# Algae Eating Fish?



## John N. (Dec 11, 2005)

Besides Otocinclus affinis, what other fish are good algae consumers?


----------



## MiSo (Nov 4, 2005)

I keep Siamese Algae Eaters in my aquarium.

i've read florida flag fish are good for hair algae.
mollies will eat algae if you starve them.

then there's the popular pleco's out there.


----------



## John P. (Nov 24, 2004)

Truth is, none will really get you to where you want to be as well as Co2, NPK, micros, and good husbandry.


----------



## Laith (Sep 4, 2004)

I've used SAEs and plecos in the past. The SAEs got big and I got sick of seeing these rockets in the tank. Great help with BBA when young but then they got lazy! 

Plecos are so ugly they're cute but I haven't had one in a while. If I do get them again I'd go for the ones that stay small. I also noticed that plecos can also end up "rasping" large leaf plants, basically destroying the leaves...

For the past several years the only fauna I use for algae control are ottos and Amanos.


----------



## John N. (Dec 11, 2005)

Hmm I knew about the other ones, but like Laith I didn't like them for their size and appearance. 
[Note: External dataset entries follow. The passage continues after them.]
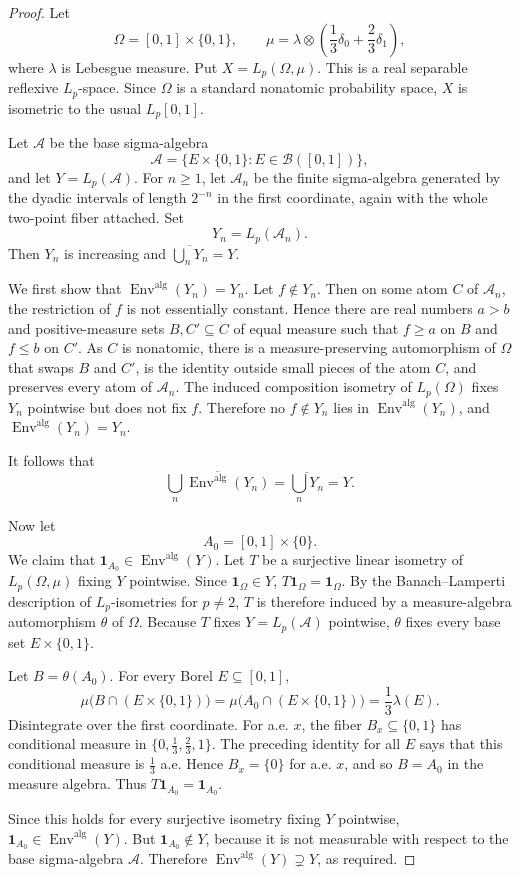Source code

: \documentclass[11pt]{article}
\newcommand{\Env}{\operatorname{Env}}
\newcommand{\alg}{\mathrm{alg}}
\newcommand{\borel}{\mathcal B}
\begin{document}
\begin{proof}
Let
\[
  \Omega=[0,1]\times\{0,1\},\qquad
  \mu=\lambda\otimes\left(\frac13\delta_0+\frac23\delta_1\right),
\]
where \(\lambda\) is Lebesgue measure.  Put \(X=L_p(\Omega,\mu)\).  This is a
real separable reflexive \(L_p\)-space.  Since \(\Omega\) is a standard nonatomic
probability space, \(X\) is isometric to the usual \(L_p[0,1]\).

Let \(\mathcal A\) be the base sigma-algebra
\[
  \mathcal A=\{E\times\{0,1\}:E\in\borel([0,1])\},
\]
and let \(Y=L_p(\mathcal A)\).  For \(n\ge 1\), let \(\mathcal A_n\) be the
finite sigma-algebra generated by the dyadic intervals of length \(2^{-n}\) in
the first coordinate, again with the whole two-point fiber attached.  Set
\[
  Y_n=L_p(\mathcal A_n).
\]
Then \(Y_n\) is increasing and \(\overline{\bigcup_nY_n}=Y\).

We first show that \(\Env^{\alg}(Y_n)=Y_n\).  Let \(f\notin Y_n\).  Then on
some atom \(C\) of \(\mathcal A_n\), the restriction of \(f\) is not essentially
constant.  Hence there are real numbers \(a>b\) and positive-measure sets
\(B,C'\subseteq C\) of equal measure such that \(f\ge a\) on \(B\) and
\(f\le b\) on \(C'\).  As \(C\) is nonatomic, there is a measure-preserving
automorphism of \(\Omega\) that swaps \(B\) and \(C'\), is the identity outside
small pieces of the atom \(C\), and preserves every atom of \(\mathcal A_n\).
The induced composition isometry of \(L_p(\Omega)\) fixes \(Y_n\) pointwise but
does not fix \(f\).  Therefore no \(f\notin Y_n\) lies in
\(\Env^{\alg}(Y_n)\), and \(\Env^{\alg}(Y_n)=Y_n\).

It follows that
\[
  \overline{\bigcup_n\Env^{\alg}(Y_n)}
  =
  \overline{\bigcup_nY_n}
  =
  Y.
\]

Now let
\[
  A_0=[0,1]\times\{0\}.
\]
We claim that \(\mathbf 1_{A_0}\in \Env^{\alg}(Y)\).  Let \(T\) be a surjective
linear isometry of \(L_p(\Omega,\mu)\) fixing \(Y\) pointwise.  Since
\(\mathbf 1_\Omega\in Y\), \(T\mathbf 1_\Omega=\mathbf 1_\Omega\).  By the
Banach--Lamperti description of \(L_p\)-isometries for \(p\ne2\), \(T\) is
therefore induced by a measure-algebra automorphism \(\theta\) of \(\Omega\).
Because \(T\) fixes \(Y=L_p(\mathcal A)\) pointwise, \(\theta\) fixes every
base set \(E\times\{0,1\}\).

Let \(B=\theta(A_0)\).  For every Borel \(E\subseteq[0,1]\),
\[
  \mu\bigl(B\cap(E\times\{0,1\})\bigr)
  =
  \mu\bigl(A_0\cap(E\times\{0,1\})\bigr)
  =
  \frac13\lambda(E).
\]
Disintegrate over the first coordinate.  For a.e. \(x\), the fiber
\(B_x\subseteq\{0,1\}\) has conditional measure in
\(\{0,\frac13,\frac23,1\}\).  The preceding identity for all \(E\) says that
this conditional measure is \(\frac13\) a.e.  Hence \(B_x=\{0\}\) for a.e.
\(x\), and so \(B=A_0\) in the measure algebra.  Thus \(T\mathbf 1_{A_0}
=\mathbf 1_{A_0}\).

Since this holds for every surjective isometry fixing \(Y\) pointwise,
\(\mathbf 1_{A_0}\in\Env^{\alg}(Y)\).  But \(\mathbf 1_{A_0}\notin Y\), because
it is not measurable with respect to the base sigma-algebra \(\mathcal A\).
Therefore \(\Env^{\alg}(Y)\supsetneq Y\), as required.
\end{proof}
\end{document}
Otos and amanos..I'm pretty surpised that's all there is.

-John N.


----------



## Lauren (Mar 18, 2006)

my wellfed Platies nibble on algae every so often, they mow the dwarfsword pretty well too.


----------



## titan97 (Feb 14, 2005)

As John said, prevention of the algae is probably more important than removing it after it has already appeared. However, I still keep some plecos around, along with my SAEs for problematic algaes (BBA for me). I got rid of my staghorn algae with an increase in CO2, plant mass, and a small amount of Excel (1/10th of the recommended dose). Another algae eater "fauna" include the many varieties of shrimp.

-Dustin


----------



## JanS (Apr 14, 2004)

Small Plec's like the Bristlenose or Rubbernose are still my choice for the best overall algae eaters. I've never personally had them rasp too hard on any of my plants, but I hear it can be a bit of a problem with some Swords, which I don't keep many of.


----------



## Abe Froman (Mar 27, 2006)

In my community tank I use a combination of plecos, ottos, and SAEs. I also have used red nosed and cherry shrimp, but got tired of my loaches making snacks out of them.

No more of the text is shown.